• **WHAT YOU SHOULD DO**: Print nothing but the lines below starting at the line that holds "- select receiving" and ending at the line that holds "To test our", including both, each exactly as written.

• **SUPPLIED MATERIAL**:

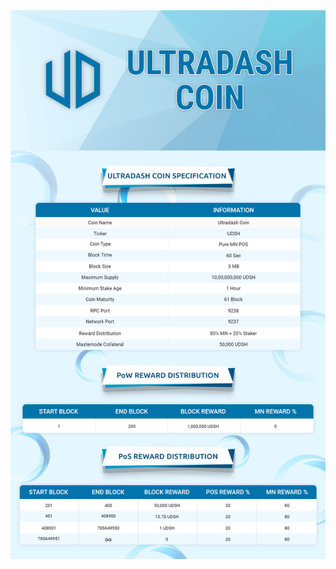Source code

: <a href='https://github.com/udsh-udsh/Ultradash/releases' target='_blank'>
<img src='https://raw.githubusercontent.com/udsh-udsh/Ultradash/master/src/qt/res/images/ultradash.png'></img>
</a>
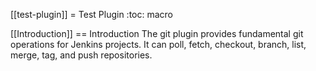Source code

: [[test-plugin]]
= Test Plugin
:toc: macro

[[Introduction]]
== Introduction
The git plugin provides fundamental git operations for Jenkins projects. It can poll, fetch, checkout, branch, list, merge, tag, and push repositories.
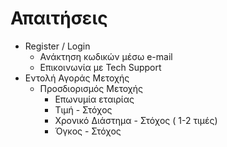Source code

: # Απαιτήσεις

* Register / Login
    * Ανάκτηση κωδικών μέσω e-mail
    * Επικοινωνία με Tech Support
* Εντολή Αγοράς Μετοχής
    * Προσδιορισμός Μετοχής
        * Επωνυμία εταιρίας
        * Τιμή - Στόχος
        * Χρονικό Διάστημα - Στόχος ( 1-2 τιμές)
        * Όγκος - Στόχος
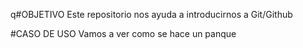 q#OBJETIVO
Este repositorio nos ayuda a introducirnos a Git/Github

#CASO DE USO
Vamos a ver como se hace un panque 


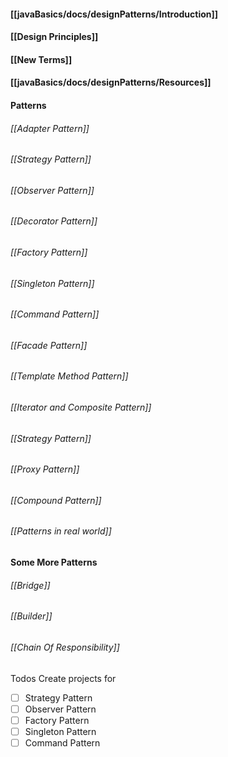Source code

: #### [[javaBasics/docs/designPatterns/Introduction]]
#### [[Design Principles]]
#### [[New Terms]]
#### [[javaBasics/docs/designPatterns/Resources]]

#### Patterns
###### [[Adapter Pattern]]
###### [[Strategy Pattern]]
###### [[Observer Pattern]]
###### [[Decorator Pattern]]
###### [[Factory Pattern]]
###### [[Singleton Pattern]]
###### [[Command Pattern]]
###### [[Facade Pattern]]
###### [[Template Method Pattern]]
###### [[Iterator and Composite Pattern]]
###### [[Strategy Pattern]]
###### [[Proxy Pattern]]
###### [[Compound Pattern]]
###### [[Patterns in real world]]

#### Some More Patterns
###### [[Bridge]]
###### [[Builder]]
###### [[Chain Of Responsibility]]

Todos
Create projects for
- [ ] Strategy Pattern
- [ ] Observer Pattern
- [ ] Factory Pattern
- [ ] Singleton Pattern
- [ ] Command Pattern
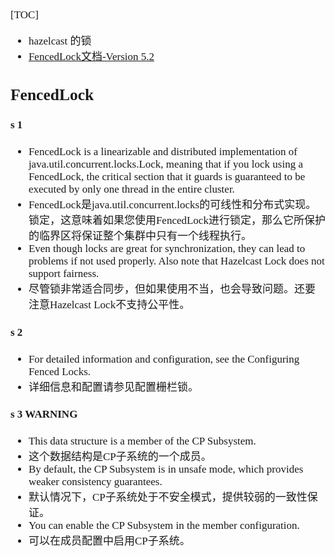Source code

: <span  style="font-family: Simsun,serif; font-size: 17px; ">

[TOC]

- hazelcast 的锁
- [FencedLock文档-Version 5.2](https://docs.hazelcast.com/hazelcast/latest/data-structures/fencedlock)

## FencedLock

#### s 1

- FencedLock is a linearizable and distributed implementation of java.util.concurrent.locks.Lock, meaning that if you
  lock using a FencedLock, the critical section that it guards is guaranteed to be executed by only one thread in the
  entire cluster.
- FencedLock是java.util.concurrent.locks的可线性和分布式实现。锁定，这意味着如果您使用FencedLock进行锁定，那么它所保护的临界区将保证整个集群中只有一个线程执行。
- Even though locks are great for synchronization, they can lead to problems if not used properly. Also note that
  Hazelcast Lock does not support fairness.
- 尽管锁非常适合同步，但如果使用不当，也会导致问题。还要注意Hazelcast Lock不支持公平性。

#### s 2

- For detailed information and configuration, see the Configuring Fenced Locks.
- 详细信息和配置请参见配置栅栏锁。

#### s 3 WARNING

- This data structure is a member of the CP Subsystem.
- 这个数据结构是CP子系统的一个成员。
- By default, the CP Subsystem is in unsafe mode, which provides weaker consistency guarantees.
- 默认情况下，CP子系统处于不安全模式，提供较弱的一致性保证。
- You can enable the CP Subsystem in the member configuration.
- 可以在成员配置中启用CP子系统。

</span>
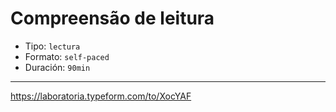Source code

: # Compreensão de leitura

* Tipo: `lectura`
* Formato: `self-paced`
* Duración: `90min`

***

https://laboratoria.typeform.com/to/XocYAF
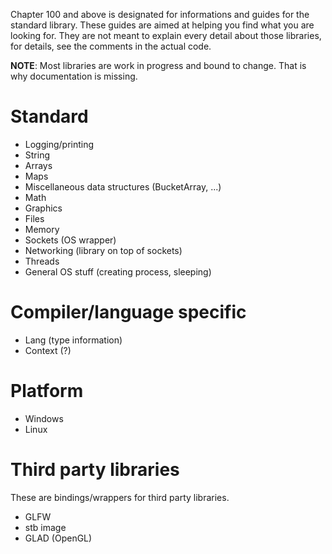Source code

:Chapter 100 and above is designated for informations and guides for the standard library. These guides are aimed at helping you find what you are looking for. They are not meant to explain every detail about those libraries, for details, see the comments in the actual code.

**NOTE**: Most libraries are work in progress and bound to change. That is why documentation is missing.

# Standard
- Logging/printing
- String
- Arrays
- Maps
- Miscellaneous data structures (BucketArray, ...)
- Math
- Graphics
- Files
- Memory
- Sockets (OS wrapper)
- Networking (library on top of sockets)
- Threads
- General OS stuff (creating process, sleeping)

# Compiler/language specific
- Lang (type information)
- Context (?)

# Platform
- Windows
- Linux

# Third party libraries
These are bindings/wrappers for third party libraries.

- GLFW
- stb image
- GLAD (OpenGL)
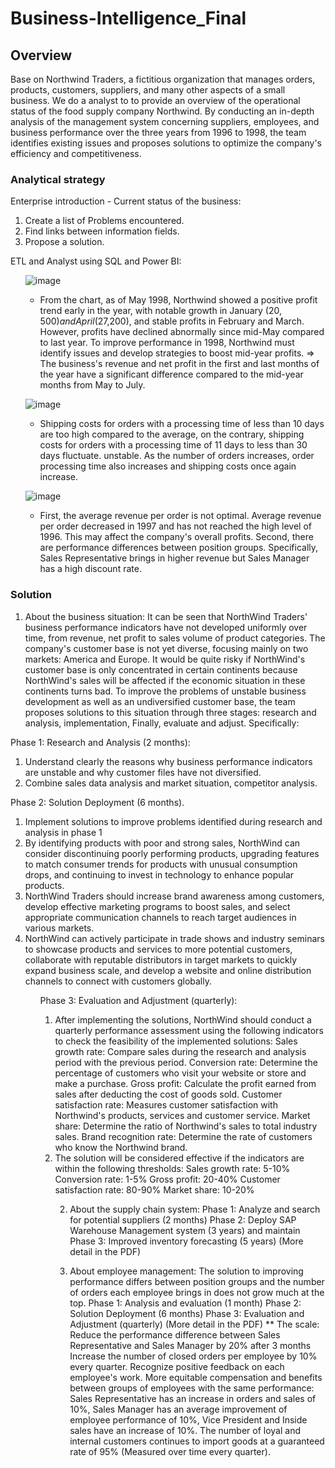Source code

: # Business-Intelligence_Final

## Overview
Base on Northwind Traders, a fictitious organization that manages orders, products, customers, suppliers, and many other aspects of a small business. We do a analyst to to provide an overview of the operational status of the food supply company Northwind. By conducting an in-depth analysis of the management system concerning suppliers, employees, and business performance over the three years from 1996 to 1998, the team identifies existing issues and proposes solutions to optimize the company's efficiency and competitiveness.

### Analytical strategy
<!DOCTYPE html>
<html lang="en">
<head>
  <meta charset="UTF-8">
  <meta name="viewport" content="width=device-width, initial-scale=1.0">
</head>
<body>
  <p>Enterprise introduction - Current status of the business:</p>
  <ol>
    <li>Create a list of Problems encountered.</li>
    <li>Find links between information fields.</li>
    <li>Propose a solution.</li>

  </ol>

  <p>ETL and Analyst using SQL and Power BI:</p>
  <ol>
    
![image](https://github.com/user-attachments/assets/a3af11cd-0298-47cd-b915-346356db0831)
- From the chart, as of May 1998, Northwind showed a positive profit trend early in the year, with notable growth in January ($20,500) and April ($27,200), and stable profits in February and March. However, profits have declined abnormally since mid-May compared to last year. To improve performance in 1998, Northwind must identify issues and develop strategies to boost mid-year profits.
=> The business's revenue and net profit in the first and last months of the year have a significant difference compared to the mid-year months from May to July.
    
![image](https://github.com/user-attachments/assets/916162be-6124-4ac9-896f-e7711903dfb2)
- Shipping costs for orders with a processing time of less than 10 days are too high compared to the average, on the contrary, shipping costs for orders with a processing time of 11 days to less than 30 days fluctuate. unstable.
As the number of orders increases, order processing time also increases and shipping costs once again increase.

![image](https://github.com/user-attachments/assets/a31401bc-69cd-44a2-bd29-1e5436dc161b)
- First, the average revenue per order is not optimal. Average revenue per order decreased in 1997 and has not reached the high level of 1996. This may affect the company's overall profits.
Second, there are performance differences between position groups. Specifically, Sales Representative brings in higher revenue but Sales Manager has a high discount rate.
  </ol>
</body>
</html>

### Solution
1. About the business situation:
It can be seen that NorthWind Traders' business performance indicators have not developed uniformly over time, from revenue, net profit to sales volume of product categories.
The company's customer base is not yet diverse, focusing mainly on two markets: America and Europe. It would be quite risky if NorthWind's customer base is only concentrated in certain continents because NorthWind's sales will be affected if the economic situation in these continents turns bad.
To improve the problems of unstable business development as well as an undiversified customer base, the team proposes solutions to this situation through three stages: research and analysis, implementation, Finally, evaluate and adjust. Specifically:
<!DOCTYPE html>
<html lang="en">
<head>
  <meta charset="UTF-8">
  <meta name="viewport" content="width=device-width, initial-scale=1.0">
</head>
<body>
  <p>Phase 1: Research and Analysis (2 months):</p>
  <ol>
    <li>Understand clearly the reasons why business performance indicators are unstable and why customer files have not diversified.</li>
    <li>Combine sales data analysis and market situation, competitor analysis.</li>
  </ol>
  <p>Phase 2: Solution Deployment (6 months).</p>
    <ol>
    <li>Implement solutions to improve problems identified during research and analysis in phase 1</li>
    <li>By identifying products with poor and strong sales, NorthWind can consider discontinuing poorly performing products, upgrading features to match consumer trends for products with unusual consumption drops, and continuing to invest in technology to enhance popular products. </li>
    <li>NorthWind Traders should increase brand awareness among customers, develop effective marketing programs to boost sales, and select appropriate communication channels to reach target audiences in various markets.</li>
    <li>NorthWind can actively participate in trade shows and industry seminars to showcase products and services to more potential customers, collaborate with reputable distributors in target markets to quickly expand business scale, and develop a website and online distribution channels to connect with customers globally.</li>
    <ol>
  <p>Phase 3: Evaluation and Adjustment (quarterly):</p>
    <ol>
    <li>After implementing the solutions, NorthWind should conduct a quarterly performance assessment using the following indicators to check the feasibility of the implemented solutions:
Sales growth rate: Compare sales during the research and analysis period with the previous period.
Conversion rate: Determine the percentage of customers who visit your website or store and make a purchase.
Gross profit: Calculate the profit earned from sales after deducting the cost of goods sold.
Customer satisfaction rate: Measures customer satisfaction with Northwind's products, services and customer service.
Market share: Determine the ratio of Northwind's sales to total industry sales.
Brand recognition rate: Determine the rate of customers who know the Northwind brand.</li>
    <li>The solution will be considered effective if the indicators are within the following thresholds:
Sales growth rate: 5-10%
Conversion rate: 1-5%
Gross profit: 20-40%
Customer satisfaction rate: 80-90%
Market share: 10-20%</li>
    <ol>
  </ol>
</body>
</html>

2. About the supply chain system:
Phase 1: Analyze and search for potential suppliers (2 months)
Phase 2: Deploy SAP Warehouse Management system (3 years) and maintain
Phase 3: Improved inventory forecasting (5 years) (More detail in the PDF)

3. About employee management:
The solution to improving performance differs between position groups and the number of orders each employee brings in does not grow much at the top.
Phase 1: Analysis and evaluation (1 month)
Phase 2: Solution Deployment (6 months)
Phase 3: Evaluation and Adjustment (quarterly) (More detail in the PDF)
  ** The scale:
Reduce the performance difference between Sales Representative and Sales Manager by 20% after 3 months
Increase the number of closed orders per employee by 10% every quarter.
Recognize positive feedback on each employee's work.
More equitable compensation and benefits between groups of employees with the same performance: Sales Representative has an increase in orders and sales of 10%, Sales Manager has an average improvement of employee performance of 10%, Vice President and Inside sales have an increase of 10%. The number of loyal and internal customers continues to import goods at a guaranteed rate of 95% (Measured over time every quarter).
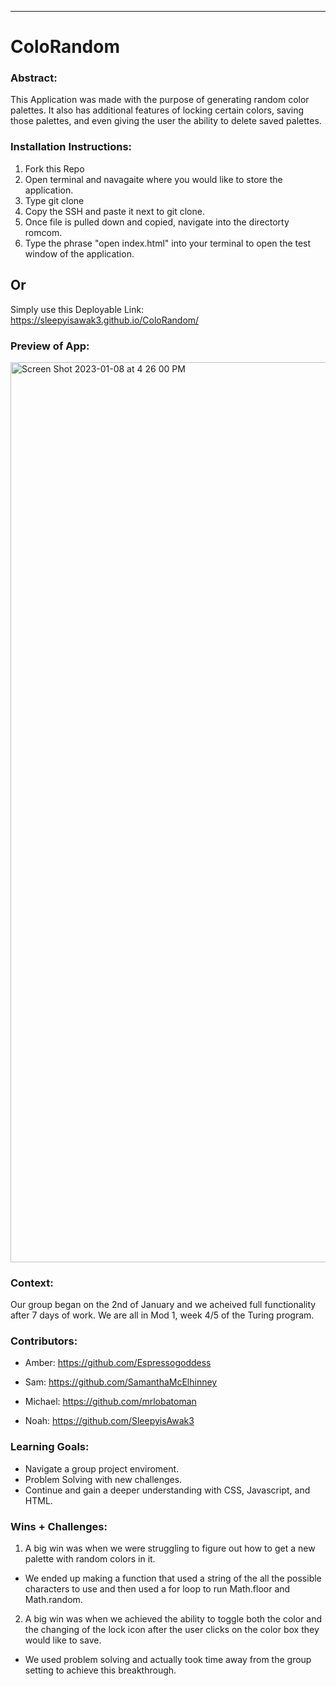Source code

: ______________________________________________________  

# ColoRandom   

### Abstract:
This Application was made with the purpose of generating random color palettes. It also has additional features of locking certain colors, saving those palettes, and even giving the user the ability to delete saved palettes. 

### Installation Instructions:
1. Fork this Repo
2. Open terminal and navagaite where you would like to store the application.
3. Type git clone 
4. Copy the SSH and paste it next to git clone.
5. Once file is pulled down and copied, navigate into the directorty romcom. 
6. Type the phrase "open index.html" into your terminal to open the test window of the application.

## **Or**

Simply use this Deployable Link: https://sleepyisawak3.github.io/ColoRandom/

### Preview of App:

<img width="1440" alt="Screen Shot 2023-01-08 at 4 26 00 PM" src="https://user-images.githubusercontent.com/115435434/211226357-271d2483-b5a3-43c5-b403-4c6e6fac4d5e.png">

### Context:

Our group began on the 2nd of January and we acheived full functionality after 7 days of work. We are all in Mod 1, week 4/5 of the Turing program. 

### Contributors:

- Amber: https://github.com/Espressogoddess

- Sam: https://github.com/SamanthaMcElhinney 

- Michael: https://github.com/mrlobatoman 

- Noah: https://github.com/SleepyisAwak3

### Learning Goals:

- Navigate a group project enviroment.
- Problem Solving with new challenges.
- Continue and gain a deeper understanding with CSS, Javascript, and HTML. 

### Wins + Challenges:

1. A big win was when we were struggling to figure out how to get a new palette with random colors in it. 
  - We ended up making a function that used a string of the all the possible characters to use and then used a for loop to run Math.floor and Math.random. 
2.  A big win was when we achieved the ability to toggle both the color and the changing of the lock icon after the user clicks on the color box they would like to save. 
  - We used problem solving and actually took time away from the group setting to achieve this breakthrough.
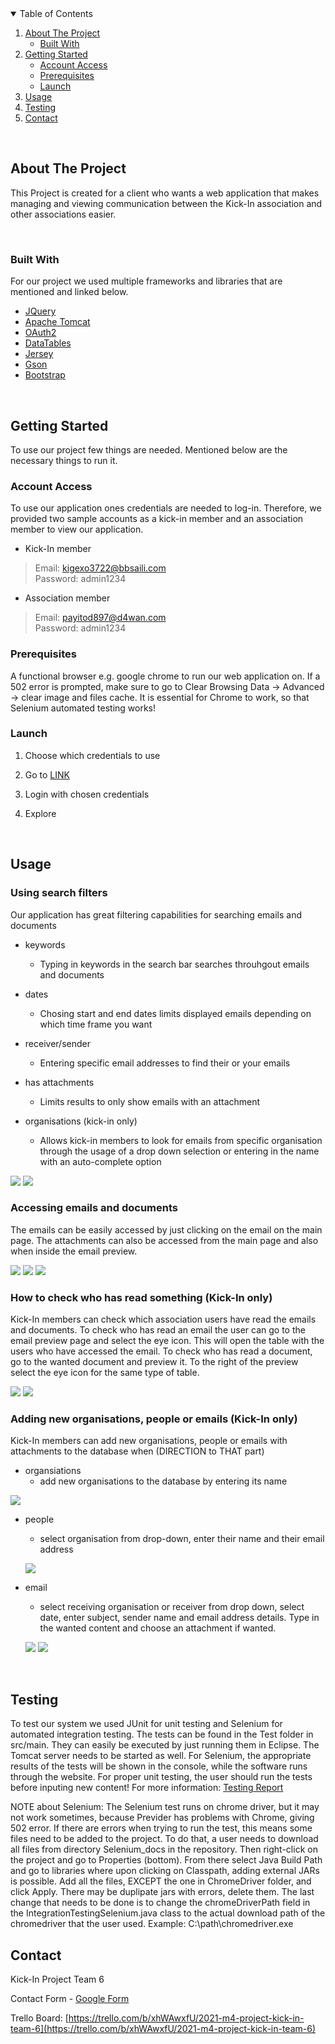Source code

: <!--
*** https://www.markdownguide.org/basic-syntax/#reference-style-links
-->

<!-- TABLE OF CONTENTS -->
<details open="open">
  <summary>Table of Contents</summary>
  <ol>
    <li>
      <a href="#about-the-project">About The Project</a>
      <ul>
        <li><a href="#built-with">Built With</a></li>
      </ul>
    </li>
    <li>
      <a href="#getting-started">Getting Started</a>
      <ul>
        <li><a href="#account-access">Account Access</a></li>
        <li><a href="#prerequisites">Prerequisites</a></li>
        <li><a href="#launch">Launch</a></li>
      </ul>
    </li>
    <li><a href="#usage">Usage</a></li>
    <li><a href="#testing">Testing</a></li>
    <li><a href="#contact">Contact</a></li>
  </ol>
</details>

<br>

<!-- ABOUT THE PROJECT -->
## About The Project
This Project is created for a client who wants a web application that makes managing and viewing communication between the Kick-In association and other associations easier. 

<br>

### Built With
For our project we used multiple frameworks and libraries that are mentioned and linked below.  

* [JQuery](https://jquery.com)
* [Apache Tomcat](https://tomcat.apache.org)
* [OAuth2](https://oauth.net/2/)
* [DataTables](https://datatables.net)
* [Jersey](https://eclipse-ee4j.github.io/jersey/)
* [Gson](https://github.com/google/gson)
* [Bootstrap](https://getbootstrap.com)

<br>

<!-- GETTING STARTED -->
## Getting Started
To use our project few things are needed. Mentioned below are the necessary things to run it. 

### Account Access
To use our application ones credentials are needed to log-in. Therefore, we provided two sample accounts as a kick-in member and an association member to view our application.

*  Kick-In member
>Email: kigexo3722@bbsaili.com <br/>
>Password: admin1234

*  Association member
>Email: payitod897@d4wan.com <br/>
>Password: admin1234


### Prerequisites
A functional browser e.g. google chrome to run our web application on. If a 502 error is prompted, make sure to go to Clear Browsing Data -> Advanced -> clear image and files cache. It is essential for Chrome to work, so that Selenium automated testing works!

### Launch

1. Choose which credentials to use

2. Go to [LINK](http://kick-in-5.paas.hosted-by-previder.com/kickInProject/)

3. Login with chosen credentials

4. Explore

<br>

<!-- USAGE EXAMPLES -->
## Usage
### <b>Using search filters</b>

Our application has great filtering capabilities for searching emails and documents

- keywords
  - Typing in keywords in the search bar searches throuhgout emails and documents

- dates
  - Chosing start and end dates limits displayed emails depending on which time frame you want

- receiver/sender 
  - Entering specific email addresses to find their or your emails

- has attachments
  - Limits results to only show emails with an attachment

- organisations (kick-in only)
  - Allows kick-in members to look for emails from specific organisation through the usage of a drop down selection or entering in the name with an auto-complete option


![](https://git.snt.utwente.nl/s2478412/kickinproject/-/raw/master/Readme_screenshots/mainKickIn.png)
![](https://git.snt.utwente.nl/s2478412/kickinproject/-/raw/master/Readme_screenshots/mainAss.png)


### <b>Accessing emails and documents</b>

The emails can be easily accessed by just clicking on the email on the main page. The attachments can also be accessed from the main page and also when inside the email preview. 

![](https://git.snt.utwente.nl/s2478412/kickinproject/-/raw/master/Readme_screenshots/emailAttMain.PNG)
![](https://git.snt.utwente.nl/s2478412/kickinproject/-/raw/master/Readme_screenshots/emailPreview.PNG)
![](https://git.snt.utwente.nl/s2478412/kickinproject/-/raw/master/Readme_screenshots/attachmentInside.PNG)

### <b>How to check who has read something (Kick-In only)</b>

Kick-In members can check which association users have read the emails and documents. To check who has read an email the user can go to the email preview page and select the eye icon. This will open the table with the users who have accessed the email. To check who has read a document, go to the wanted document and preview it. To the right of the preview select the eye icon for the same type of table.

![](https://git.snt.utwente.nl/s2478412/kickinproject/-/raw/master/Readme_screenshots/readMeMail.PNG)
![](https://git.snt.utwente.nl/s2478412/kickinproject/-/raw/master/Readme_screenshots/readMeAtt.PNG)


### <b>Adding new organisations, people or emails (Kick-In only)</b>
Kick-In members can add new organisations, people or emails with attachments to the database when (DIRECTION to THAT part)
- organsiations 
  - add new organisations to the database by entering its name

![](https://git.snt.utwente.nl/s2478412/kickinproject/-/raw/master/Readme_screenshots/Add_organisation.png)

- people
  - select organisation from drop-down, enter their name and their email address

  ![](https://git.snt.utwente.nl/s2478412/kickinproject/-/raw/master/Readme_screenshots/Add_person.png)
- email
  - select receiving organisation or receiver from drop down, select date, enter subject, sender name and email address details. Type in the wanted content and choose an attachment if wanted.
  
  ![](https://git.snt.utwente.nl/s2478412/kickinproject/-/raw/master/Readme_screenshots/Add_email.png)
  ![](https://git.snt.utwente.nl/s2478412/kickinproject/-/raw/master/Readme_screenshots/Add_email_person.png)


<br>

<!-- TESTING -->
## Testing
To test our system we used JUnit for unit testing and Selenium for automated integration testing. The tests can be found in the Test folder in src/main. They can easily be executed by just running them in Eclipse. The Tomcat server needs to be started as well. For Selenium, the appropriate results of the tests will be shown in the console, while the software runs through the website. For proper unit testing, the user should run the tests before inputing new content! 
For more information: [Testing Report](https://docs.google.com/document/d/1h4qNrV_POputReaKtxUVZL5QL9vrEEfOHYDowAR4uOE/edit?usp=sharing)

NOTE about Selenium: 
The Selenium test runs on chrome driver, but it may not work sometimes, because Previder has problems with Chrome, giving 502 error.
If there are errors when trying to run the test, this means some files need to be added to the project. To do that, a user needs to download all files from directory Selenium_docs in the repository. Then right-click on the project and go to Properties (bottom). From there select Java Build Path and go to libraries where upon clicking on Classpath, adding external JARs is possible. Add all the files, EXCEPT the one in ChromeDriver folder, and click Apply. There may be duplipate jars with errors, delete them. The last change that needs to be done is to change the chromeDriverPath field in the IntegrationTestingSelenium.java class to the actual download path of the chromedriver that the user used. Example: C:\\path\\chromedriver.exe
<br>

<!-- CONTACT -->
## Contact
Kick-In Project Team 6 

Contact Form - [Google Form](https://forms.gle/diKLMJuZHWjWnidd7
)


Trello Board: [https://trello.com/b/xhWAwxfU/2021-m4-project-kick-in-team-6](https://trello.com/b/xhWAwxfU/2021-m4-project-kick-in-team-6)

• **ANSWER SPACE**:
  - select receiving organisation or receiver from drop down, select date, enter subject, sender name and email address details. Type in the wanted content and choose an attachment if wanted.
  
  ![](https://git.snt.utwente.nl/s2478412/kickinproject/-/raw/master/Readme_screenshots/Add_email.png)
  ![](https://git.snt.utwente.nl/s2478412/kickinproject/-/raw/master/Readme_screenshots/Add_email_person.png)


<br>

<!-- TESTING -->
## Testing
To test our system we used JUnit for unit testing and Selenium for automated integration testing. The tests can be found in the Test folder in src/main. They can easily be executed by just running them in Eclipse. The Tomcat server needs to be started as well. For Selenium, the appropriate results of the tests will be shown in the console, while the software runs through the website. For proper unit testing, the user should run the tests before inputing new content! 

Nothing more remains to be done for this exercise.